As a product manager, it’s easy to get lost in vanity metrics and data points. But it’s clear to any product team working in B2B SaaS that the real ‘metric that matters’ for qualifying propensity to purchase AND propensity to churn is product adoption.
As Josh Elman recently reaffirmed, the only thing product teams really need to think about are:
You want to understand which users are more likely to come back than others. Those that are highly likely to come back are your core users. You want to have most of your new users converting to core in the first month
Once you can predict which users are core, you can start figuring out what things they did to increase the likelihood of being a core user. The best starting point is to calculate how likely someone is to return to your product in Month 2 based on how many days they visit in Month 1.

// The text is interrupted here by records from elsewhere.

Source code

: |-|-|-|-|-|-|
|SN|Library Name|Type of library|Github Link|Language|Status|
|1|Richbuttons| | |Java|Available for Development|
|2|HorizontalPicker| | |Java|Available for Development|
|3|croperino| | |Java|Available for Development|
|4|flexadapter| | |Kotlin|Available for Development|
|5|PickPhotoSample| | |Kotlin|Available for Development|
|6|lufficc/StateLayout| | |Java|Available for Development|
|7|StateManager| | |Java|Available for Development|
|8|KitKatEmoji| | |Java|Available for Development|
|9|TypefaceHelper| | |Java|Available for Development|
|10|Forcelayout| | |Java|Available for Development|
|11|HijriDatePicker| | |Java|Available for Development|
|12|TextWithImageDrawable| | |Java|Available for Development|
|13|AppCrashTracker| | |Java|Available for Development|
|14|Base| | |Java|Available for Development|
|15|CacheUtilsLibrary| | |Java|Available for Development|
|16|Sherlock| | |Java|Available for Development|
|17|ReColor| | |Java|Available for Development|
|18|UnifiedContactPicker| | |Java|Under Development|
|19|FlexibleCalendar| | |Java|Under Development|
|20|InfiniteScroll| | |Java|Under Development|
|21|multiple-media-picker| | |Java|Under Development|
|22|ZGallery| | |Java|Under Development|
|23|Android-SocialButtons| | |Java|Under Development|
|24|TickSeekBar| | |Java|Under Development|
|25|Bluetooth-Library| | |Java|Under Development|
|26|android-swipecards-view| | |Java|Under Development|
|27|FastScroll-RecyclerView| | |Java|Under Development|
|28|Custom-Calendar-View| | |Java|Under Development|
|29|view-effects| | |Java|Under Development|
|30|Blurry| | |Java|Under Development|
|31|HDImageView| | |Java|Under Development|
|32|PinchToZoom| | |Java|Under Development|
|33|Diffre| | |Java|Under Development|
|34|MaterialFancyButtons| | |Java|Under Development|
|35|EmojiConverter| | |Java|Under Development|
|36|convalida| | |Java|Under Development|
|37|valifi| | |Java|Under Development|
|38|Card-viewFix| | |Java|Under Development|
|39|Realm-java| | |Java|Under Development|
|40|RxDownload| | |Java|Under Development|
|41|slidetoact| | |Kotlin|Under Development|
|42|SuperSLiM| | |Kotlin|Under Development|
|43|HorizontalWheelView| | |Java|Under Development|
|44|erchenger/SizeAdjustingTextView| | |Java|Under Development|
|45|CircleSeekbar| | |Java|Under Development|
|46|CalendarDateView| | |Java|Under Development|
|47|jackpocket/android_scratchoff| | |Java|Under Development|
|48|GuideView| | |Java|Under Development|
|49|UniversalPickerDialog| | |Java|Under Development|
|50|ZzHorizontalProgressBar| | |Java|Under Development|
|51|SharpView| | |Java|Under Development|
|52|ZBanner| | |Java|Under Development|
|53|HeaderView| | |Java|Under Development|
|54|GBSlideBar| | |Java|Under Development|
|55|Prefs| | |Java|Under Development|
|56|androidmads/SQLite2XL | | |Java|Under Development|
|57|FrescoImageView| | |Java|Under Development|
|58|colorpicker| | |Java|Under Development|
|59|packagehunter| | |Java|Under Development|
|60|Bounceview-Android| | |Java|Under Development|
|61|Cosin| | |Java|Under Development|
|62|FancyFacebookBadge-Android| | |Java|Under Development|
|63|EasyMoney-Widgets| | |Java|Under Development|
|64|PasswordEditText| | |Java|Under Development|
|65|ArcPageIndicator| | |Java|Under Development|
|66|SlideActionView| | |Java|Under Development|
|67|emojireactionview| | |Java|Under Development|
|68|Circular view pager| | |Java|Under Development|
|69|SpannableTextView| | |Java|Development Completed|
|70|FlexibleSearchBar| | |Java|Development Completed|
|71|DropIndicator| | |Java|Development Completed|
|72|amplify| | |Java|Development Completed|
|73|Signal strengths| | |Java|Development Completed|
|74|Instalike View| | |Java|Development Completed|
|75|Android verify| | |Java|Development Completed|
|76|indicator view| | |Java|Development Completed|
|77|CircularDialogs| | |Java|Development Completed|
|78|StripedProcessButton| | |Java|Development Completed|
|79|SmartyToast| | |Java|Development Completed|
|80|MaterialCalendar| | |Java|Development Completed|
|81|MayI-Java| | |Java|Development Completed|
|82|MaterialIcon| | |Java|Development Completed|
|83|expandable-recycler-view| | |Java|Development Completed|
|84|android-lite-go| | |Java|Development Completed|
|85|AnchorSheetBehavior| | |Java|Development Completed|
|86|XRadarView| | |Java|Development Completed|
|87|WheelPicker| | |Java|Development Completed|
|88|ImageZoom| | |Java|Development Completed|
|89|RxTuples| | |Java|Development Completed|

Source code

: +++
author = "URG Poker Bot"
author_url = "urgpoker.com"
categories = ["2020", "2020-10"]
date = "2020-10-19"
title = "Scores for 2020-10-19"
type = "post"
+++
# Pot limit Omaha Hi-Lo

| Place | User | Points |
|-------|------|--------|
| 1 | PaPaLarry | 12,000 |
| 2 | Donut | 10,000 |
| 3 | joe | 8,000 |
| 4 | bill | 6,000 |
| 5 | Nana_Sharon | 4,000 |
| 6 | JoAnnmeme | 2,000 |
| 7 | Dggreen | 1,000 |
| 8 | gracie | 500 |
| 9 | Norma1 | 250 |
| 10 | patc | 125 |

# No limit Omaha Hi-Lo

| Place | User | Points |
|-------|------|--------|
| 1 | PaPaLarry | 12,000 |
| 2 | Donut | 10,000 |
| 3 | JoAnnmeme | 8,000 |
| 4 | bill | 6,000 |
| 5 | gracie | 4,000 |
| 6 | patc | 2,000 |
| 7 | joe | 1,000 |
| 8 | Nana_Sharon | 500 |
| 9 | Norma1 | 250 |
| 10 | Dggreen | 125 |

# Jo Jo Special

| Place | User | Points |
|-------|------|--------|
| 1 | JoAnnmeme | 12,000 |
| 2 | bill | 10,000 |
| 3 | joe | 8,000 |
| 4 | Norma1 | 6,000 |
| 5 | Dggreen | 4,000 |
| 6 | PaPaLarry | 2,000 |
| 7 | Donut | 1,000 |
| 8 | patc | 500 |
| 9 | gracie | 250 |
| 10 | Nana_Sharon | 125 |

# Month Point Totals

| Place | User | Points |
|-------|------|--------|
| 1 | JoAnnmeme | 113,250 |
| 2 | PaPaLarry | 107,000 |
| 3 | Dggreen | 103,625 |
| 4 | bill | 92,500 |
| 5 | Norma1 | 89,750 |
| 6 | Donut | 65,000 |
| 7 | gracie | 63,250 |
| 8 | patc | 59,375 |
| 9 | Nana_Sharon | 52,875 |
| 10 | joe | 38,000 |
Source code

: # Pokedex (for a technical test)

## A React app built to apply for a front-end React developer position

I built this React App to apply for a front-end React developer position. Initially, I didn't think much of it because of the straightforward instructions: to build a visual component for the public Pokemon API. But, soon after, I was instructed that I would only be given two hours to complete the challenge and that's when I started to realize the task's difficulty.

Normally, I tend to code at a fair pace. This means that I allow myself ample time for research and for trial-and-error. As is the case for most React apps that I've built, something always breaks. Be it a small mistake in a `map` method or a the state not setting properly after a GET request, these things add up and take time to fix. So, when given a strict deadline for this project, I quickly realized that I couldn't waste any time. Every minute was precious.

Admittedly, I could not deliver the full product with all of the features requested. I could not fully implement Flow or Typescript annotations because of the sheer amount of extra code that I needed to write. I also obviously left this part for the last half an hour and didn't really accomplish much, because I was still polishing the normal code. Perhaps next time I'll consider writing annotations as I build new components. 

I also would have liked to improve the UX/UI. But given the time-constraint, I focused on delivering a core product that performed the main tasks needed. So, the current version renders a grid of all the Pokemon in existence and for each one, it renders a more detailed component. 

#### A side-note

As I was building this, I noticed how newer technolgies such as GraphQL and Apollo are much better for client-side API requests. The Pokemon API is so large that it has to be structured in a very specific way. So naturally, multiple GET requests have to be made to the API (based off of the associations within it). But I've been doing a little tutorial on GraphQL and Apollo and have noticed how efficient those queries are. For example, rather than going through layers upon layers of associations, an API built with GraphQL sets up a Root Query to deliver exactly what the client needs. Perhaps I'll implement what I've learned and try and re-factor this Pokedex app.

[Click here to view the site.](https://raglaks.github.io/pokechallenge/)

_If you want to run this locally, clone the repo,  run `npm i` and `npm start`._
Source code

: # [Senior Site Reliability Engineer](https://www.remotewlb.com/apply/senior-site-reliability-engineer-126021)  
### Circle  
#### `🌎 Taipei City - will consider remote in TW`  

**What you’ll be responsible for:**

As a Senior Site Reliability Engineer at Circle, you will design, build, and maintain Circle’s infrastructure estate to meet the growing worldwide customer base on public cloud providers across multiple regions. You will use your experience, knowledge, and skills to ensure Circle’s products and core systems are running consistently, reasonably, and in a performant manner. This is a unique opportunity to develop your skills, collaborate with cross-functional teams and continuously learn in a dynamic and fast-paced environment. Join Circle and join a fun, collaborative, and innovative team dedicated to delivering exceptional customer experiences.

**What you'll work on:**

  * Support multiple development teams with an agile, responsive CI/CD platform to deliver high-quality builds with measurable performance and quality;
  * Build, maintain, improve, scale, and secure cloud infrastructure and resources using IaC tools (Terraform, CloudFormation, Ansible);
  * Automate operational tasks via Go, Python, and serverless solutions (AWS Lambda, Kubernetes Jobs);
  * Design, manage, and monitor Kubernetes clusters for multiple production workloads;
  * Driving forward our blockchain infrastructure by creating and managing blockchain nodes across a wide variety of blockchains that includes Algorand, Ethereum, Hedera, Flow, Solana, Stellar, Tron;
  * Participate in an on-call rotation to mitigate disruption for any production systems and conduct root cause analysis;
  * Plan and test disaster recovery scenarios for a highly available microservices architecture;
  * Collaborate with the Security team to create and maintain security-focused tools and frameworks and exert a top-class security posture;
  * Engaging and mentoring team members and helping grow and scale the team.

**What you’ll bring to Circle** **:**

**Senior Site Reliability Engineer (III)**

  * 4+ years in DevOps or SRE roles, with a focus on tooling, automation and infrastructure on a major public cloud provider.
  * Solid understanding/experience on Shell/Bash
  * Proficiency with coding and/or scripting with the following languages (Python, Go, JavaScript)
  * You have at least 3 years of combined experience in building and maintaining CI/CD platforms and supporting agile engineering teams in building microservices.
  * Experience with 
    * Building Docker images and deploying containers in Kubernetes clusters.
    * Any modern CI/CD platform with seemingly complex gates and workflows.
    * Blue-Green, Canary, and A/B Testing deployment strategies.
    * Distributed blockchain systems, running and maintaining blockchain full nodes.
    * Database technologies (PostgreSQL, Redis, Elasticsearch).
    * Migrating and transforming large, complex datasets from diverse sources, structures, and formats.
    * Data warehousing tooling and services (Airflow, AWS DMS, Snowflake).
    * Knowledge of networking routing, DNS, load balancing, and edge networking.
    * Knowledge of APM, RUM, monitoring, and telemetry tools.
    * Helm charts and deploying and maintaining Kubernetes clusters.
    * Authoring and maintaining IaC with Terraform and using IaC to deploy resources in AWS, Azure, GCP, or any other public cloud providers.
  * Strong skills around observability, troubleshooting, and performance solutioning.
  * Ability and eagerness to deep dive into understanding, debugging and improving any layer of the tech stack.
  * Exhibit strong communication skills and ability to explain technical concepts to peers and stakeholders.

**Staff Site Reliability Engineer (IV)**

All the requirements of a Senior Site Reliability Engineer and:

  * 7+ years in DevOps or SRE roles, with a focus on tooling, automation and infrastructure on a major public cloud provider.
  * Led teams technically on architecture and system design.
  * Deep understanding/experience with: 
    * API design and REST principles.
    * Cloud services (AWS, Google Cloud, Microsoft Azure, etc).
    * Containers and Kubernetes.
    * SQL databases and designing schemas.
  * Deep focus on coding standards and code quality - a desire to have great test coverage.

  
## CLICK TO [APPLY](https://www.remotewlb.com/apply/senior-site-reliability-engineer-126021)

In fact, this ethos now forms the central axis of any high-performing SaaS outfit, aligning Product, Engineering, Customer Success and Growth teams around a central goal (happy, engaged users) underpinned by robust data that provides measurable outcomes.
Long standing principles of marketing, like the concept of ‘The Funnel’, have been irrevocably challenged by social media channels that make it easy for people to become advocates for a brand (like Instagram followers) without ever becoming a customer. Consumer engagement is no longer linear so new touch points have emerged to measure the path to purchase; almost all within the product itself.
“Each company will have its own unique set of product engagement metrics which means the definition of a PQL will differ from product to product.”
Each company will have its own unique set of product engagement metrics which means the definition of a PQL will differ from product to product. What doesn’t change between them is that engagement strongly correlates to purchase propensity so sales teams can efficiently invest their time and energy communicating only with those that tip the scales in this regard.
In the B2B space in particular, there’s another vector that the product team can leverage to positively impact sales; one that precedes AND impacts engagement. Product design itself.
Amongst Sam Altman’s extraordinary trove of quotes and anecdotes is one that has become part of the Y Combinator creed:
“Until you’ve built a great product, almost nothing else matters.”
Simplicity, usability and elegance are not terms typically associated with enterprise software. But, as the sales environment evolves, so must the product.
Slack is the poster child for adopting consumer-grade design as its secret weapon for winning in B2B. Instead of focussing on selling their product, they focus on delivering value by obsessing over every interaction and ‘micro-moment’ of the product experience.
It’s well known that ‘helping is the new selling.’ Which is why delivering value, measured by product engagement, is the most powerful sales tool in SaaS.